Work item: Nothing but the lines from the one with "2. **Or enable" through the final line of the listing should appear in the answer, each copied exactly.
##### Material for this task
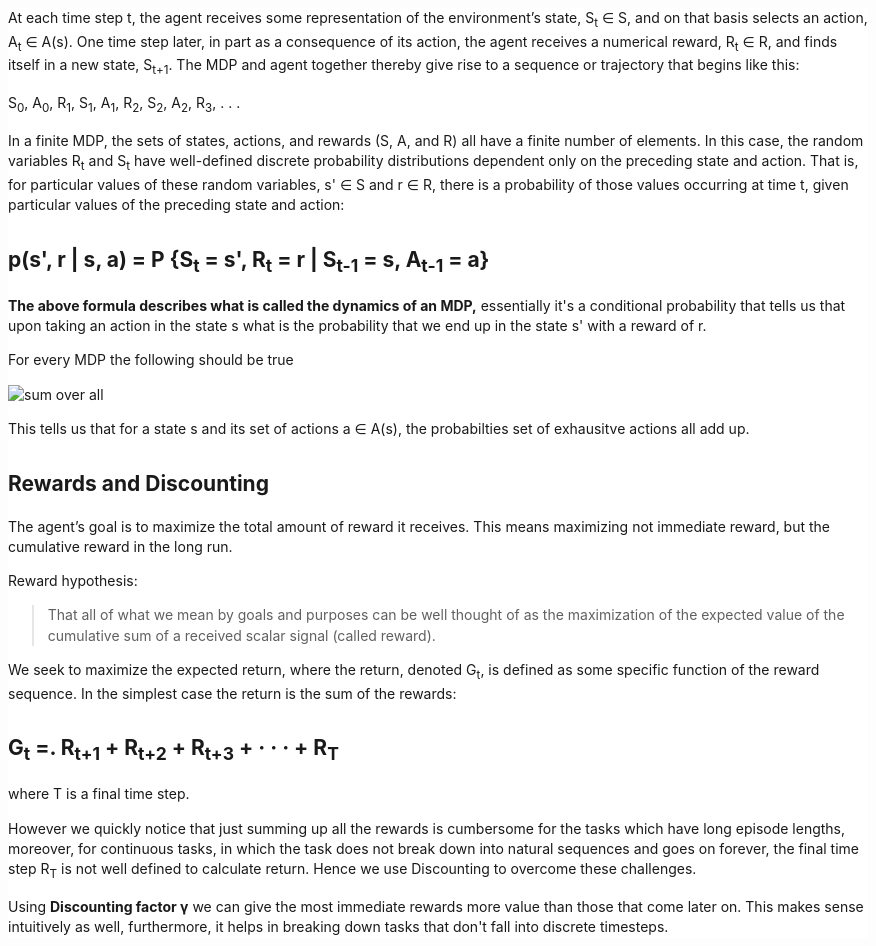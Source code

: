 At each time step t, the agent receives some representation of the environment’s state, S<sub>t</sub> &isin; S, and on that basis selects an action, A<sub>t</sub> &isin; A(s). One
time step later, in part as a consequence of its action, the agent receives a numerical
reward,  R<sub>t</sub> &isin; R, and finds itself in a new state, S<sub>t+1</sub>. The MDP and agent together thereby give rise to a sequence or trajectory that begins like this:

S<sub>0</sub>, A<sub>0</sub>, R<sub>1</sub>, S<sub>1</sub>, A<sub>1</sub>, R<sub>2</sub>, S<sub>2</sub>, A<sub>2</sub>, R<sub>3</sub>, . . .


In a finite MDP, the sets of states, actions, and rewards (S, A, and R) all have a finite
number of elements. In this case, the random variables R<sub>t</sub> and S<sub>t</sub> have well-defined discrete probability distributions dependent only on the preceding state and action. That
is, for particular values of these random variables, s' &isin; S and r &isin; R, there is a probability of those values occurring at time t, given particular values of the preceding state and action:

## **p(s', r | s, a) = P {S<sub>t</sub> = s', R<sub>t</sub> = r | S<sub>t-1</sub> = s, A<sub>t-1</sub> = a}**

**The above formula describes what is called the dynamics of an MDP,** essentially it's a conditional probability that tells us that upon taking an action in the state s what is the probability that we end up in the state s' with a reward of r.

For every MDP the following should be true

![sum over all](/blog/assets/img/math-behind-reinforcement-learning/dynamics_sigma_formula.png)

This tells us that for a state s and its set of actions a &isin; A(s), the probabilties set of exhausitve actions all add up.


## Rewards and Discounting

The agent’s goal is to maximize the total amount of reward it receives. This means maximizing not immediate reward, but the cumulative reward in the long run. 

Reward hypothesis:

>That all of what we mean by goals and purposes can be well thought of as the maximization of the expected value of the cumulative sum of a received scalar signal (called reward).

We seek to maximize the expected return, where the return, denoted  G<sub>t</sub>, is defined as some specific function of the reward sequence. In the simplest case the return
is the sum of the rewards:
## **G<sub>t</sub> =. R<sub>t+1</sub> + R<sub>t+2</sub> + R<sub>t+3</sub> + · · · + R<sub>T</sub>**
where T is a final time step.

However we quickly notice that just summing up all the rewards is cumbersome for the tasks which have long episode lengths, moreover, for continuous tasks, in which the task does not break down into natural sequences and goes on forever, the final time step R<sub>T</sub> is not well defined to calculate return. Hence we use Discounting to overcome these challenges.

Using **Discounting factor &gamma;** we can give the most immediate rewards more value than those that come later on. This makes sense intuitively as well, furthermore, it helps in breaking down tasks that don't fall into discrete timesteps.
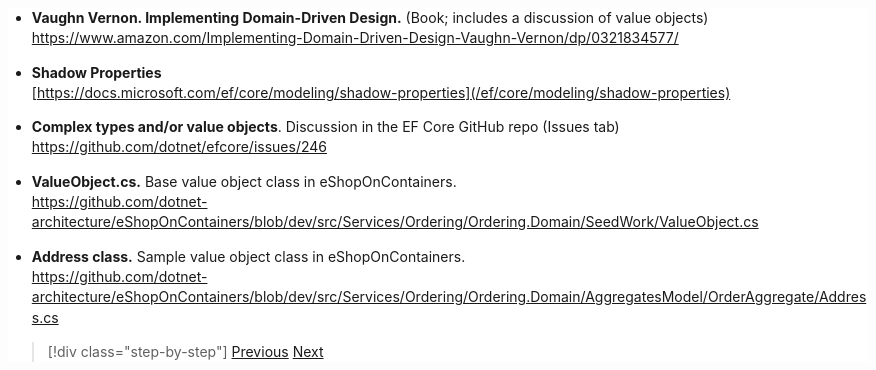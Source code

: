 - **Vaughn Vernon. Implementing Domain-Driven Design.** (Book; includes a discussion of value objects) \
  <https://www.amazon.com/Implementing-Domain-Driven-Design-Vaughn-Vernon/dp/0321834577/>

- **Shadow Properties** \
  [https://docs.microsoft.com/ef/core/modeling/shadow-properties](/ef/core/modeling/shadow-properties)

- **Complex types and/or value objects**. Discussion in the EF Core GitHub repo (Issues tab) \
  <https://github.com/dotnet/efcore/issues/246>

- **ValueObject.cs.** Base value object class in eShopOnContainers. \
  <https://github.com/dotnet-architecture/eShopOnContainers/blob/dev/src/Services/Ordering/Ordering.Domain/SeedWork/ValueObject.cs>

- **Address class.** Sample value object class in eShopOnContainers. \
  <https://github.com/dotnet-architecture/eShopOnContainers/blob/dev/src/Services/Ordering/Ordering.Domain/AggregatesModel/OrderAggregate/Address.cs>

> [!div class="step-by-step"]
> [Previous](seedwork-domain-model-base-classes-interfaces.md)
> [Next](enumeration-classes-over-enum-types.md)
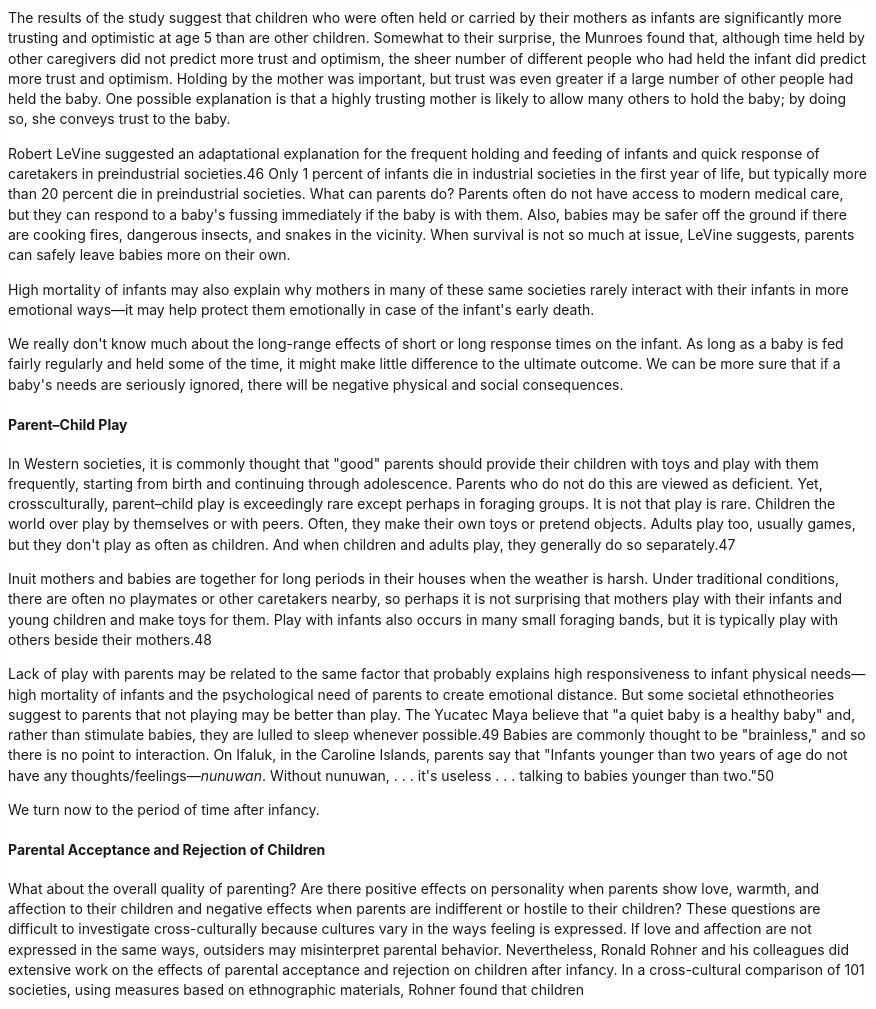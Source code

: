 The results of the study suggest that children who were often held or carried by their mothers as infants are significantly more trusting and optimistic at age 5 than are other children. Somewhat to their surprise, the Munroes found that, although time held by other caregivers did not predict more trust and optimism, the sheer number of different people who had held the infant did predict more trust and optimism. Holding by the mother was important, but trust was even greater if a large number of other people had held the baby. One possible explanation is that a highly trusting mother is likely to allow many others to hold the baby; by doing so, she conveys trust to the baby.

Robert LeVine suggested an adaptational explanation for the frequent holding and feeding of infants and quick response of caretakers in preindustrial societies.46 Only 1 percent of infants die in industrial societies in the first year of life, but typically more than 20 percent die in preindustrial societies. What can parents do? Parents often do not have access to modern medical care, but they can respond to a baby's fussing immediately if the baby is with them. Also, babies may be safer off the ground if there are cooking fires, dangerous insects, and snakes in the vicinity. When survival is not so much at issue, LeVine suggests, parents can safely leave babies more on their own.

High mortality of infants may also explain why mothers in many of these same societies rarely interact with their infants in more emotional ways—it may help protect them emotionally in case of the infant's early death.

We really don't know much about the long-range effects of short or long response times on the infant. As long as a baby is fed fairly regularly and held some of the time, it might make little difference to the ultimate outcome. We can be more sure that if a baby's needs are seriously ignored, there will be negative physical and social consequences.

#### Parent–Child Play

In Western societies, it is commonly thought that "good" parents should provide their children with toys and play with them frequently, starting from birth and continuing through adolescence. Parents who do not do this are viewed as deficient. Yet, crossculturally, parent–child play is exceedingly rare except perhaps in foraging groups. It is not that play is rare. Children the world over play by themselves or with peers. Often, they make their own toys or pretend objects. Adults play too, usually games, but they don't play as often as children. And when children and adults play, they generally do so separately.47

Inuit mothers and babies are together for long periods in their houses when the weather is harsh. Under traditional conditions, there are often no playmates or other caretakers nearby, so perhaps it is not surprising that mothers play with their infants and young children and make toys for them. Play with infants also occurs in many small foraging bands, but it is typically play with others beside their mothers.48

Lack of play with parents may be related to the same factor that probably explains high responsiveness to infant physical needs—high mortality of infants and the psychological need of parents to create emotional distance. But some societal ethnotheories suggest to parents that not playing may be better than play. The Yucatec Maya believe that "a quiet baby is a healthy baby" and, rather than stimulate babies, they are lulled to sleep whenever possible.49 Babies are commonly thought to be "brainless," and so there is no point to interaction. On Ifaluk, in the Caroline Islands, parents say that "Infants younger than two years of age do not have any thoughts/feelings—*nunuwan*. Without nunuwan, . . . it's useless . . . talking to babies younger than two."50

We turn now to the period of time after infancy.

#### Parental Acceptance and Rejection of Children

What about the overall quality of parenting? Are there positive effects on personality when parents show love, warmth, and affection to their children and negative effects when parents are indifferent or hostile to their children? These questions are difficult to investigate cross-culturally because cultures vary in the ways feeling is expressed. If love and affection are not expressed in the same ways, outsiders may misinterpret parental behavior. Nevertheless, Ronald Rohner and his colleagues did extensive work on the effects of parental acceptance and rejection on children after infancy. In a cross-cultural comparison of 101 societies, using measures based on ethnographic materials, Rohner found that children
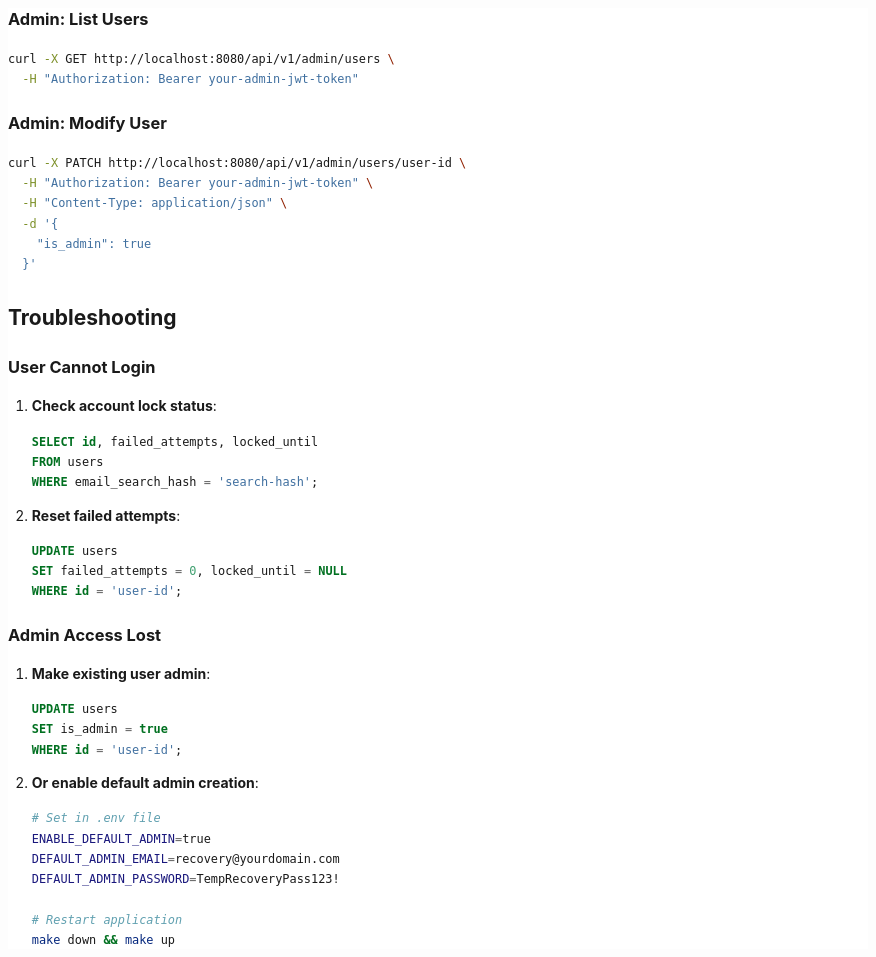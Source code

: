 ### Admin: List Users

```bash
curl -X GET http://localhost:8080/api/v1/admin/users \
  -H "Authorization: Bearer your-admin-jwt-token"
```

### Admin: Modify User

```bash
curl -X PATCH http://localhost:8080/api/v1/admin/users/user-id \
  -H "Authorization: Bearer your-admin-jwt-token" \
  -H "Content-Type: application/json" \
  -d '{
    "is_admin": true
  }'
```

## Troubleshooting

### User Cannot Login

1. **Check account lock status**:
   ```sql
   SELECT id, failed_attempts, locked_until
   FROM users
   WHERE email_search_hash = 'search-hash';
   ```

2. **Reset failed attempts**:
   ```sql
   UPDATE users
   SET failed_attempts = 0, locked_until = NULL
   WHERE id = 'user-id';
   ```

### Admin Access Lost

1. **Make existing user admin**:
   ```sql
   UPDATE users
   SET is_admin = true
   WHERE id = 'user-id';
   ```

2. **Or enable default admin creation**:
   ```bash
   # Set in .env file
   ENABLE_DEFAULT_ADMIN=true
   DEFAULT_ADMIN_EMAIL=recovery@yourdomain.com
   DEFAULT_ADMIN_PASSWORD=TempRecoveryPass123!

   # Restart application
   make down && make up
   ```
##########
Answer to this problem:
2. **Or enable default admin creation**:
   ```bash
   # Set in .env file
   ENABLE_DEFAULT_ADMIN=true
   DEFAULT_ADMIN_EMAIL=recovery@yourdomain.com
   DEFAULT_ADMIN_PASSWORD=TempRecoveryPass123!

   # Restart application
   make down && make up
   ```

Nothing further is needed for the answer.